**Problem to solve:** Throughout the listing that follows, find each line with the word "tool" and copy it.

----------------------------------------

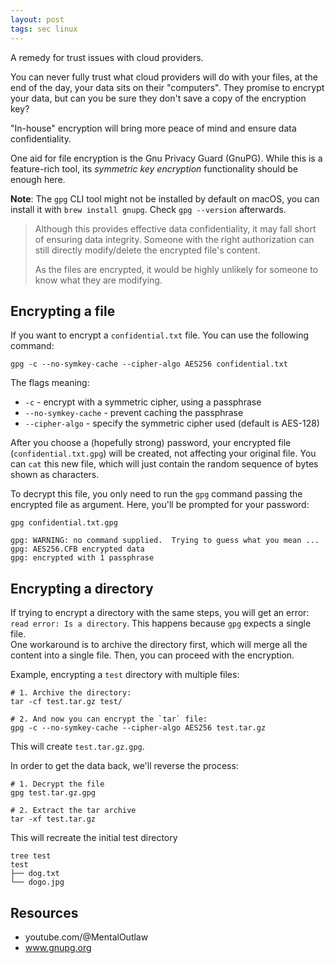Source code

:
 ```yaml
---
layout: post
tags: sec linux
---
```


A remedy for trust issues with cloud providers. 

You can never fully trust what cloud providers will do with your files, at the end of the day, your data sits on their "computers". They promise to encrypt your data, but can you be sure they don't save a copy of the encryption key?

"In-house" encryption will bring more peace of mind and ensure data confidentiality.

One aid for file encryption is the Gnu Privacy Guard (GnuPG). While this is a feature-rich tool, its *symmetric key encryption* functionality should be enough here.

**Note**: The `gpg` CLI tool might not be installed by default on macOS, you can install it with `brew install gnupg`. Check `gpg --version` afterwards.

> Although this provides effective data confidentiality, it may fall short of ensuring data integrity. Someone with the right authorization can still directly modify/delete the encrypted file's content.
>
> As the files are encrypted, it would be highly unlikely for someone to know what they are modifying.

## Encrypting a file

If you want to encrypt a `confidential.txt` file. You can use the following command:

```shell
gpg -c --no-symkey-cache --cipher-algo AES256 confidential.txt
```

The flags meaning:
- `-c` - encrypt with a symmetric cipher, using a passphrase
- `--no-symkey-cache` - prevent caching the passphrase
- `--cipher-algo` - specify the symmetric cipher used (default is AES-128)

After you choose a (hopefully strong) password, your encrypted file (`confidential.txt.gpg`) will be created, not affecting your original file. You can `cat` this new file, which will just contain the random sequence of bytes shown as characters.

To decrypt this file, you only need to run the `gpg` command passing the encrypted file as argument. Here, you'll be prompted for your password:

```shell
gpg confidential.txt.gpg

gpg: WARNING: no command supplied.  Trying to guess what you mean ...
gpg: AES256.CFB encrypted data
gpg: encrypted with 1 passphrase
```

## Encrypting a directory
If trying to encrypt a directory with the same steps, you will get an error: `read error: Is a directory`. This happens because `gpg` expects a single file.   
One workaround is to archive the directory first, which will merge all the content into a single file. Then, you can proceed with the encryption.

Example, encrypting a `test` directory with multiple files:

```shell
# 1. Archive the directory:
tar -cf test.tar.gz test/

# 2. And now you can encrypt the `tar` file:
gpg -c --no-symkey-cache --cipher-algo AES256 test.tar.gz
```
This will create `test.tar.gz.gpg`.

In order to get the data back, we'll reverse the process:

```shell
# 1. Decrypt the file
gpg test.tar.gz.gpg

# 2. Extract the tar archive
tar -xf test.tar.gz
```


This will recreate the initial test directory
```shell
tree test
test   
├── dog.txt   
└── dogo.jpg   
```


## Resources
- youtube.com/@MentalOutlaw
- www.gnupg.org
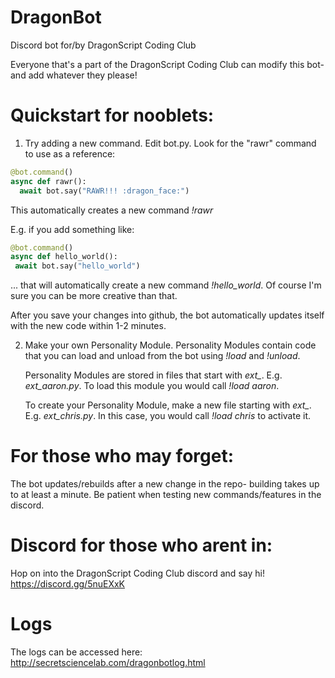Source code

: # DragonBot
Discord bot for/by DragonScript Coding Club

Everyone that's a part of the DragonScript Coding Club can modify this bot- and add whatever they please!

# Quickstart for nooblets:
1. Try adding a new command. Edit bot.py. Look for the "rawr" command to use as a reference:

  ```python
@bot.command()
async def rawr():
    await bot.say("RAWR!!! :dragon_face:")
```

   This automatically creates a new command *!rawr*  

   E.g. if you add something like:

   ```python
@bot.command()
async def hello_world():
    await bot.say("hello_world")
```

   ... that will automatically create a new command *!hello_world*. Of course I'm sure you can be more creative than that.
   
   After you save your changes into github, the bot automatically updates itself with the new code within 1-2 minutes.

2. Make your own Personality Module. Personality Modules contain code that you can load and unload from the bot using *!load* and *!unload*. 

   Personality Modules are stored in files that start with *ext_*. E.g. *ext_aaron.py*. To load this module you would call *!load aaron*. 

   To create your Personality Module, make a new file starting with *ext_*. E.g. *ext_chris.py*. In this case, you would call *!load chris* to activate it.

# For those who may forget:
The bot updates/rebuilds after a new change in the repo- building takes up to at least a minute. Be patient when testing new commands/features in the discord.

# Discord for those who arent in:
Hop on into the DragonScript Coding Club discord and say hi! https://discord.gg/5nuEXxK

# Logs
The logs can be accessed here: http://secretsciencelab.com/dragonbotlog.html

----------------------------------------

**Worked solution:**
One aid for file encryption is the Gnu Privacy Guard (GnuPG). While this is a feature-rich tool, its *symmetric key encryption* functionality should be enough here.
**Note**: The `gpg` CLI tool might not be installed by default on macOS, you can install it with `brew install gnupg`. Check `gpg --version` afterwards.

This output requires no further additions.